Leaving out any pictures, transcribe every record exactly.

Saved entries:
Start of Block
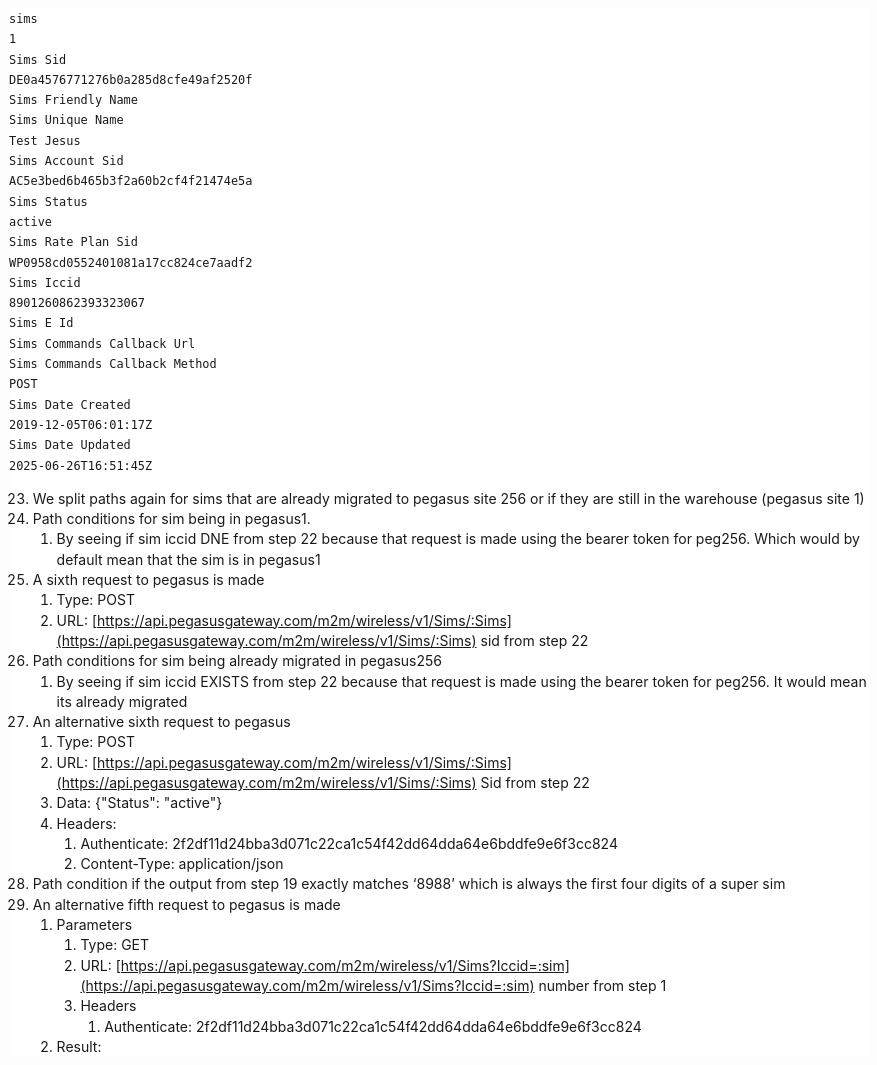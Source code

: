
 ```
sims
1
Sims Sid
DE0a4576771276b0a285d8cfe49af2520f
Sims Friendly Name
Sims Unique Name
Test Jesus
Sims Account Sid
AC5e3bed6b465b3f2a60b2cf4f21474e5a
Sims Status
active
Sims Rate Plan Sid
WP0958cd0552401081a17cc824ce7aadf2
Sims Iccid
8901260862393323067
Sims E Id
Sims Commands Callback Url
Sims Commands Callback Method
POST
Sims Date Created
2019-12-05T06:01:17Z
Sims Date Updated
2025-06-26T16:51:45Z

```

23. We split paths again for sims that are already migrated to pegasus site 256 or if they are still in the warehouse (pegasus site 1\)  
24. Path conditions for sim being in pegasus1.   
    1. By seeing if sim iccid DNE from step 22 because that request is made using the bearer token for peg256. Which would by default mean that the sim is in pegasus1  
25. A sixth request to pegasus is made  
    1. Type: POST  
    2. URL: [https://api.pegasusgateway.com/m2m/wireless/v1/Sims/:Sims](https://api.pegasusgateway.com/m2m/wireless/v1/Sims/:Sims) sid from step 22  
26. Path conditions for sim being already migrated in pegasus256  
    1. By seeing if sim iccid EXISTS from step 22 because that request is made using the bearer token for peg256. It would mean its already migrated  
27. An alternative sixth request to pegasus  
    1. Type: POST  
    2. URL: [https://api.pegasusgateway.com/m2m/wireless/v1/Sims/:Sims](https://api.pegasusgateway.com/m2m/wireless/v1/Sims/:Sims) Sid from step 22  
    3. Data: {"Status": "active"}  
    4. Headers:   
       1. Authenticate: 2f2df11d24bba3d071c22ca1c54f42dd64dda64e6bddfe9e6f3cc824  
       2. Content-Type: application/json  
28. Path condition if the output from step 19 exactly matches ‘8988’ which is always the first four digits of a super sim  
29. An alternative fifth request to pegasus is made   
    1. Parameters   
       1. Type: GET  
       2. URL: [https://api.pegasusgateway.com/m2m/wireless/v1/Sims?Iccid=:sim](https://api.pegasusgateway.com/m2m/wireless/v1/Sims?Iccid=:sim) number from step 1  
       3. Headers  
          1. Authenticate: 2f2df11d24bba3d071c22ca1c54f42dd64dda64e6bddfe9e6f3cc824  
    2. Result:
End of Block
**REPLY**.
Source code

:
 ```
sims
1
Sims Sid
DE0a4576771276b0a285d8cfe49af2520f
Sims Friendly Name
Sims Unique Name
Test Jesus
Sims Account Sid
AC5e3bed6b465b3f2a60b2cf4f21474e5a
Sims Status
active
Sims Rate Plan Sid
WP0958cd0552401081a17cc824ce7aadf2
Sims Iccid
8901260862393323067
Sims E Id
Sims Commands Callback Url
Sims Commands Callback Method
POST
Sims Date Created
2019-12-05T06:01:17Z
Sims Date Updated
2025-06-26T16:51:45Z

```

23. We split paths again for sims that are already migrated to pegasus site 256 or if they are still in the warehouse (pegasus site 1\)  
24. Path conditions for sim being in pegasus1.   
    1. By seeing if sim iccid DNE from step 22 because that request is made using the bearer token for peg256. Which would by default mean that the sim is in pegasus1  
25. A sixth request to pegasus is made  
    1. Type: POST  
    2. URL: [https://api.pegasusgateway.com/m2m/wireless/v1/Sims/:Sims](https://api.pegasusgateway.com/m2m/wireless/v1/Sims/:Sims) sid from step 22  
26. Path conditions for sim being already migrated in pegasus256  
    1. By seeing if sim iccid EXISTS from step 22 because that request is made using the bearer token for peg256. It would mean its already migrated  
27. An alternative sixth request to pegasus  
    1. Type: POST  
    2. URL: [https://api.pegasusgateway.com/m2m/wireless/v1/Sims/:Sims](https://api.pegasusgateway.com/m2m/wireless/v1/Sims/:Sims) Sid from step 22  
    3. Data: {"Status": "active"}  
    4. Headers:   
       1. Authenticate: 2f2df11d24bba3d071c22ca1c54f42dd64dda64e6bddfe9e6f3cc824  
       2. Content-Type: application/json  
28. Path condition if the output from step 19 exactly matches ‘8988’ which is always the first four digits of a super sim  
29. An alternative fifth request to pegasus is made   
    1. Parameters   
       1. Type: GET  
       2. URL: [https://api.pegasusgateway.com/m2m/wireless/v1/Sims?Iccid=:sim](https://api.pegasusgateway.com/m2m/wireless/v1/Sims?Iccid=:sim) number from step 1  
       3. Headers  
          1. Authenticate: 2f2df11d24bba3d071c22ca1c54f42dd64dda64e6bddfe9e6f3cc824  
    2. Result:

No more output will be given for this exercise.